Arbitrary Pattern Formation (APF) is a fundamental coordination problem in swarm robotics. It requires a set of autonomous robots (mobile computing units) to form an arbitrary pattern (given as input) starting from any initial pattern. This problem has been extensively investigated in continuous and discrete scenarios, with this study focusing on the discrete variant. A set of robots is placed on the nodes of an infinite rectangular grid graph embedded in the euclidean plane. The movements of each robot is restricted to one of the four neighboring grid nodes from its current position. The robots are autonomous, anonymous, identical, and homogeneous, and operate Look-Compute-Move cycles. In this work, we adopt the classical $\mathcal{OBLOT}$ robot model, meaning the robots have no persistent memory or explicit communication methods, yet they possess full and unobstructed visibility. This work proposes an algorithm that solves the APF problem in a fully asynchronous scheduler assuming the initial configuration is asymmetric. The considered performance measures of the algorithm are space and number of moves required for the robots. The algorithm is asymptotically move-optimal. Here, we provide a definition of space complexity that takes the visibility issue into consideration. We observe an obvious lower bound $\mathcal{D}$ of the space complexity and show that the proposed algorithm has the space complexity $\mathcal{D}+4$. On comparing with previous related works, we show that this is the first proposed algorithm considering $\mathcal{OBLOT}$ robot model that is asymptotically move-optimal and has the least space complexity which is almost optimal.

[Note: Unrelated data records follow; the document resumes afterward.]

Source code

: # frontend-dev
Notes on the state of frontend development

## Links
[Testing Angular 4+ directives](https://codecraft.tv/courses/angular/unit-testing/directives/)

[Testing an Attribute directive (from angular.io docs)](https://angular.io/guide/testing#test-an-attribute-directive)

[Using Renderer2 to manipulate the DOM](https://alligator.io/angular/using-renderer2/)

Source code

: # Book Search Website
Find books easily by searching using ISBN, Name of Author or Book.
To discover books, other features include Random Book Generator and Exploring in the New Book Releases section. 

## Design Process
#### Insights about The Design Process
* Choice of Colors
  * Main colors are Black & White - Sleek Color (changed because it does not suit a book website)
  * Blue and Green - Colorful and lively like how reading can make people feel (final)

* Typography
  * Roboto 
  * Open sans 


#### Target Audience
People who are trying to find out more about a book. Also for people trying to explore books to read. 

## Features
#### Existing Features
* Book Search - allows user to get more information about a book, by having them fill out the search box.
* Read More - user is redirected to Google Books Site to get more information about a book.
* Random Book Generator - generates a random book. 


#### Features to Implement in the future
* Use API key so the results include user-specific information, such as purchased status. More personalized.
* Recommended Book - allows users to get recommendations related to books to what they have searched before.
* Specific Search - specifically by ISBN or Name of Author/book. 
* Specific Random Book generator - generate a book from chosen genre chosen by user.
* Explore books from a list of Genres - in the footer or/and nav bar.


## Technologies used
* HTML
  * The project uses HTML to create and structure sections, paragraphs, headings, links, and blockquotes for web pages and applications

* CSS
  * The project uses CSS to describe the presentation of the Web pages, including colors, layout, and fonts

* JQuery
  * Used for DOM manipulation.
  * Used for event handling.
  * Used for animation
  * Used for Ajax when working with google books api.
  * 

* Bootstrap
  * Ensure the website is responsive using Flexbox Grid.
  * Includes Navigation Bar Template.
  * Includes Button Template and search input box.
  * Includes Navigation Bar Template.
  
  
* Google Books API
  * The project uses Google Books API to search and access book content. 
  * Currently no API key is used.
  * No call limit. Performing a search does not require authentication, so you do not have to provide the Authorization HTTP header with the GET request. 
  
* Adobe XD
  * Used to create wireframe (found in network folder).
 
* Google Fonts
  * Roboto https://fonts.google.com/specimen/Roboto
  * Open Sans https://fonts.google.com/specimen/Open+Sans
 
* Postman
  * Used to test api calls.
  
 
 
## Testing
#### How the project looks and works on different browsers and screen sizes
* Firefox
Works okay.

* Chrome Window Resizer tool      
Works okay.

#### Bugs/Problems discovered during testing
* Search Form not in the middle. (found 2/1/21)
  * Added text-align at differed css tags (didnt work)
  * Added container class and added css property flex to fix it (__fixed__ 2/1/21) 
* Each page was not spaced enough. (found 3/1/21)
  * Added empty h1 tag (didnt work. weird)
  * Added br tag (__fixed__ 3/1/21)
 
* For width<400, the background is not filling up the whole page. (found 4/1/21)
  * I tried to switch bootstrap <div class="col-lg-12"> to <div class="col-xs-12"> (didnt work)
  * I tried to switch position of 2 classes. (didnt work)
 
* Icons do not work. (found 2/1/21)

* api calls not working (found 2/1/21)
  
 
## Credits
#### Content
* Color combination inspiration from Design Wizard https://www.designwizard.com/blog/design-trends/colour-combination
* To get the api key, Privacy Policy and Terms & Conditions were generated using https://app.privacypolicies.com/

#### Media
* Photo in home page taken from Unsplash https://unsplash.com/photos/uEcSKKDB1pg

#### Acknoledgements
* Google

翻译：任意模式形成（APF）是群体机器人学中一个基础协调问题。它要求一组自主机器人（移动计算单元）从任意初始模式出发，形成给定输入的目标模式。该问题在连续与离散场景中均得到广泛研究，本文聚焦于离散变体。一组机器人被放置在嵌入欧几里得平面的无限矩形网格图节点上，每个机器人只能从当前位置向四个相邻网格节点之一移动。机器人具备自主性、匿名性、同一性与同质性，并遵循“观察-计算-移动”周期。本文采用经典的$\mathcal{OBLOT}$机器人模型，即机器人没有持久记忆或显式通信手段，但拥有完整无阻碍的视野。我们提出一种算法，在初始配置非对称的前提下，于完全异步调度器中解决APF问题。算法的性能指标为机器人所需空间和移动次数，且该算法在移动次数上渐近最优。本文给出考虑视野问题的空间复杂度定义，观察到空间复杂度的明显下界$\mathcal{D}$，并证明所提算法的空间复杂度为$\mathcal{D}+4$。与先前相关工作对比表明，这是首个在$\mathcal{OBLOT}$机器人模型下兼具渐近移动最优性与最低近优空间复杂度的算法。